ISBN: 978-0-520-34403-7

Enzo Nussio

Center for Security Studies, ETH Zurich

Read more about this book at www.ucpress.edu

Research on lynching is dominated by accounts of racial violence in the US South after the Civil War. However, lynching is a global phenomenon occurring across Latin America, Sub-Saharan Africa and Southeast Asia. Gema Kloppe-Santamaría confronts us with a history of lynching in post-revolutionary Mexico. By focusing on the period between the 1930s and the 1950s, she reminds us of how common this form of violence is; indeed, it persists in Mexico in strikingly similar fashion today. In her gripping account of a large number of lynching events recovered from archival records, she makes important contributions to the sociology of collective violence. For example, she demonstrates that lynching is not simply a result of an absent state, but rather a response to an illegitimate state, in part as a form of resistance and as a corrective to deficient justice administration.

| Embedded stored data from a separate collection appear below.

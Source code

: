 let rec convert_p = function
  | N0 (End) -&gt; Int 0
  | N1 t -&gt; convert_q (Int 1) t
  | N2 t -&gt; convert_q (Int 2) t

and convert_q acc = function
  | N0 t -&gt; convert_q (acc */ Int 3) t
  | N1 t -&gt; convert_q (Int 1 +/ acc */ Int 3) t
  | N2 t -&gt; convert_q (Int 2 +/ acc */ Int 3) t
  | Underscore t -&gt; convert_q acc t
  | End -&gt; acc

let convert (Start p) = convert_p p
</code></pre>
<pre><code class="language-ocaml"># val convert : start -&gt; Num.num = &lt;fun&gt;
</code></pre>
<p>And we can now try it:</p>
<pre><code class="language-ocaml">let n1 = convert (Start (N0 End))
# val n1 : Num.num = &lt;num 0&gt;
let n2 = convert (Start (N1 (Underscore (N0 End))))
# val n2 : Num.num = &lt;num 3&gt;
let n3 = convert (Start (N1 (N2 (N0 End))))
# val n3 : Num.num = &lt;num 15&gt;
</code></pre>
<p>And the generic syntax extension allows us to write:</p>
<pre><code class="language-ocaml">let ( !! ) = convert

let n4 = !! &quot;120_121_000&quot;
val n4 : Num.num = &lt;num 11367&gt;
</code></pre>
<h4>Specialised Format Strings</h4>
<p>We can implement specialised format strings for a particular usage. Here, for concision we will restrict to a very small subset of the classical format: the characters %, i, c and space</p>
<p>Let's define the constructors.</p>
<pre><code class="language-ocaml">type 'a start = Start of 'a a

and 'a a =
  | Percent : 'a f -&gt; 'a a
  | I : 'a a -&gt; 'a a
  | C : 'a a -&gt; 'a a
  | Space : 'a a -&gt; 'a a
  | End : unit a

She also shows how the formation of a modern state, which threatened to displace Catholic traditions, led to a violent response, including the lynching of socialist school teachers and protestants. Similar to contemporary lynching, mobs most often targeted petty delinquents in post-revolutionary Mexico, suggesting that lynching is essentially a form of social control. In contrast to the Southern US, racial dynamics were largely irrelevant in the case of Mexico. In addition to these theoretical and empirical contributions, her book is also an interesting read for its many extraordinary anecdotes, like the story of Norwegian geologist Edgar Kullmann who was lynched after speaking to local kids. He was accused of wanting to use their body fat as fuel for his airplane, a common rumor in 1930 rural Mexico.